**TASK STATEMENT:**
Give back the exact lines of the material below from the one containing "To this end, reference" through the one containing "verificare lo schema", and no pictures.

**RECORDS SHOWN:**
• • • • •

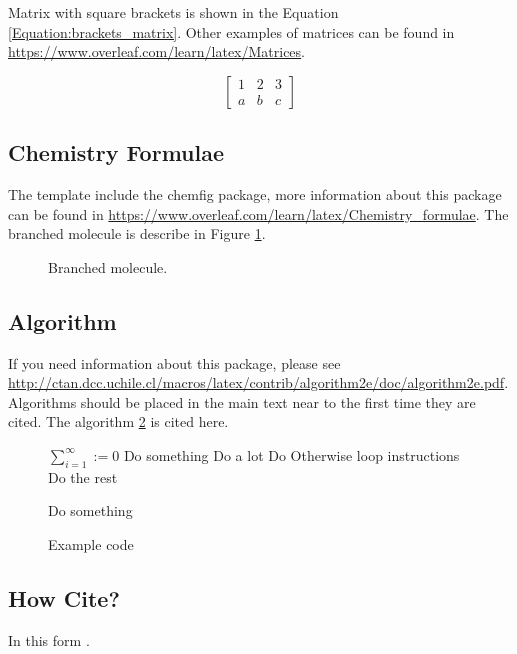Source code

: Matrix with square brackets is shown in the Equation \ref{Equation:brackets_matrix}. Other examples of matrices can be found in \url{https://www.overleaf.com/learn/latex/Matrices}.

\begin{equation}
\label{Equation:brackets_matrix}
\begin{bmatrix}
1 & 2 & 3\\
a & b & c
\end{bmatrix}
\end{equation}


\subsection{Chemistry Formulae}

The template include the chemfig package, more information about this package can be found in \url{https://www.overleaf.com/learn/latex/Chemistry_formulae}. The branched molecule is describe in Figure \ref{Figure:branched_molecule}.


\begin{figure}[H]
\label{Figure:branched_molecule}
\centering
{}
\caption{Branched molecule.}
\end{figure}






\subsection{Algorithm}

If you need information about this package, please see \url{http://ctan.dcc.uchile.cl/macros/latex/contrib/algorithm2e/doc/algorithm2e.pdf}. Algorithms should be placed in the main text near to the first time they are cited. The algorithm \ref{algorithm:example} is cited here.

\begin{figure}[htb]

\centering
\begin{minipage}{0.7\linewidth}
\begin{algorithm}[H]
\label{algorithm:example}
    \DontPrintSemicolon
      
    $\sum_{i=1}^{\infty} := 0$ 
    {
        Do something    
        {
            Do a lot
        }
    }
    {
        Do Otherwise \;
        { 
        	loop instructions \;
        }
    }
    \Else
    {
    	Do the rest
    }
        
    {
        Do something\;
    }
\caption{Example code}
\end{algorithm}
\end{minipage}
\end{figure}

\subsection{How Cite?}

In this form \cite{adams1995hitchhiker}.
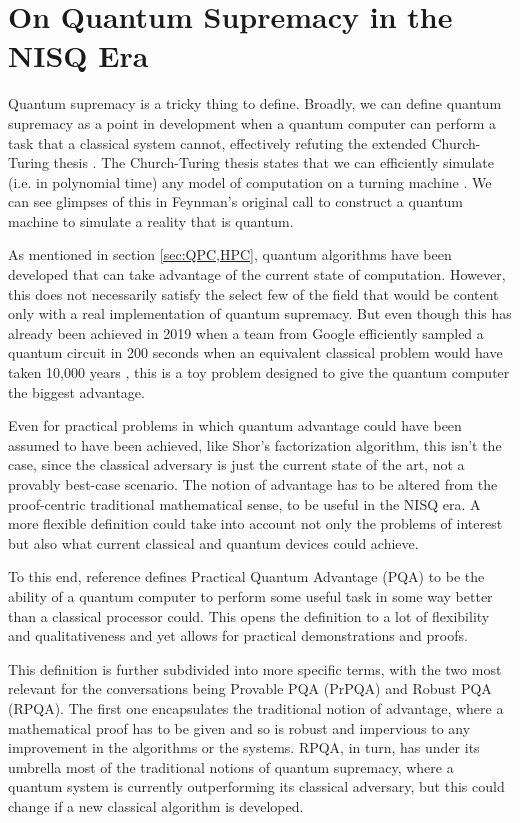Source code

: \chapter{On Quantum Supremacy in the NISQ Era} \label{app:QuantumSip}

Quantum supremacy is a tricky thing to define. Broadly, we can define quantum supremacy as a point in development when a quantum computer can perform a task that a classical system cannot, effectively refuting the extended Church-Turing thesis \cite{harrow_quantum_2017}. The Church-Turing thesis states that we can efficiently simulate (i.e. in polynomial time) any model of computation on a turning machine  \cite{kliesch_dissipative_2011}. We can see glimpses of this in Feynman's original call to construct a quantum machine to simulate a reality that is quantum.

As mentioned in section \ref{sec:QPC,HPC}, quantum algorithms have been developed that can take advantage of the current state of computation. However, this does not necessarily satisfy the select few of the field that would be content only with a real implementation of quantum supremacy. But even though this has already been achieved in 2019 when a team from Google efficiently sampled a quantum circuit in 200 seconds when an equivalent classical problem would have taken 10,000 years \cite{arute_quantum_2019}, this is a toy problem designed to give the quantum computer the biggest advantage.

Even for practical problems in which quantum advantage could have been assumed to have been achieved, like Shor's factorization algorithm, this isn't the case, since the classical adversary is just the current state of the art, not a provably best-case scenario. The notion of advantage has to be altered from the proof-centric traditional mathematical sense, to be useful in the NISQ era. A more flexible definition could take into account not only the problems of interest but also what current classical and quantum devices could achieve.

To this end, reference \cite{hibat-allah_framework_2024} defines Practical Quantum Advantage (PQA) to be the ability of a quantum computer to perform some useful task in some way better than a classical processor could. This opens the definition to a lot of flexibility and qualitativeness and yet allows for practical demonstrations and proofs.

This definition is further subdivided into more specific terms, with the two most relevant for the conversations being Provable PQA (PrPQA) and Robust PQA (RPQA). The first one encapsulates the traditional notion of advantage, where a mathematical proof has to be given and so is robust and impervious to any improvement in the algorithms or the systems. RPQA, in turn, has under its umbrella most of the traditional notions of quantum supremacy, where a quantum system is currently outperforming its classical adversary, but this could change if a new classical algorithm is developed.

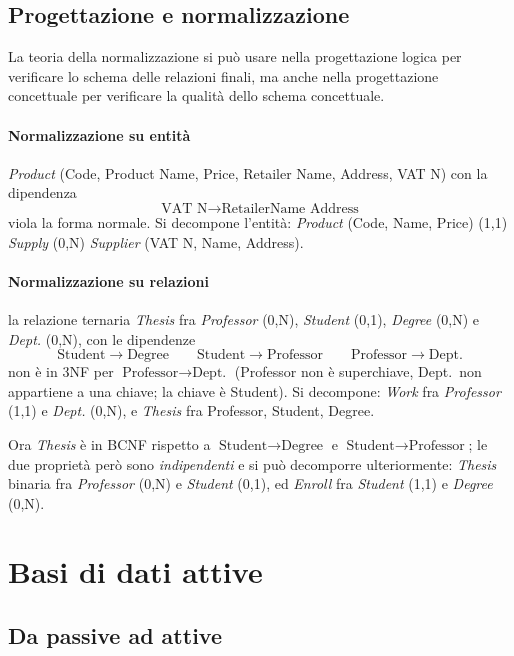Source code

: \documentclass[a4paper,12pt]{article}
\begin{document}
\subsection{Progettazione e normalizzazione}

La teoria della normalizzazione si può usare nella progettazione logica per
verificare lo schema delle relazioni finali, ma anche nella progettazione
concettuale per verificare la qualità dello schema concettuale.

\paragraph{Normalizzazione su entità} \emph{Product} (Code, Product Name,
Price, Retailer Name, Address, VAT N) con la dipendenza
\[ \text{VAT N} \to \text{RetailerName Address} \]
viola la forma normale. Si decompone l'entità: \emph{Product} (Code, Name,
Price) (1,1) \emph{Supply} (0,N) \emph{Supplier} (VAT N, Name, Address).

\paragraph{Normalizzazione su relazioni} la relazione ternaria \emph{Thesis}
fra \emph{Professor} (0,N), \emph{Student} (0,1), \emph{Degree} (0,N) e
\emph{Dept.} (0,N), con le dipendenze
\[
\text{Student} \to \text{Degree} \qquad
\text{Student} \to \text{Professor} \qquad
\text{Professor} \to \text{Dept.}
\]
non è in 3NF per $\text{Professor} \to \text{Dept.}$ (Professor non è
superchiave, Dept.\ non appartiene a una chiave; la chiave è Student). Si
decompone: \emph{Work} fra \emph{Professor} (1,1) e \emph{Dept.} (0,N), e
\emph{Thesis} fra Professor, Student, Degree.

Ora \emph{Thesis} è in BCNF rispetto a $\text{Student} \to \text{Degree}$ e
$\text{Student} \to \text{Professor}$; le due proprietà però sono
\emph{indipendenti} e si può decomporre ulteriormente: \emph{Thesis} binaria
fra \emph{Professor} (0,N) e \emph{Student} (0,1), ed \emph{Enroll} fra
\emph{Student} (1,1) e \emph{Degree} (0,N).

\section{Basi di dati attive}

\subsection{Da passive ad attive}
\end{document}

• • • • •

**ANSWER SPACE:**
To this end, reference \cite{hibat-allah_framework_2024} defines Practical Quantum Advantage (PQA) to be the ability of a quantum computer to perform some useful task in some way better than a classical processor could. This opens the definition to a lot of flexibility and qualitativeness and yet allows for practical demonstrations and proofs.

This definition is further subdivided into more specific terms, with the two most relevant for the conversations being Provable PQA (PrPQA) and Robust PQA (RPQA). The first one encapsulates the traditional notion of advantage, where a mathematical proof has to be given and so is robust and impervious to any improvement in the algorithms or the systems. RPQA, in turn, has under its umbrella most of the traditional notions of quantum supremacy, where a quantum system is currently outperforming its classical adversary, but this could change if a new classical algorithm is developed.

Source code

: \documentclass[a4paper,12pt]{article}
\begin{document}
\subsection{Progettazione e normalizzazione}

La teoria della normalizzazione si può usare nella progettazione logica per
verificare lo schema delle relazioni finali, ma anche nella progettazione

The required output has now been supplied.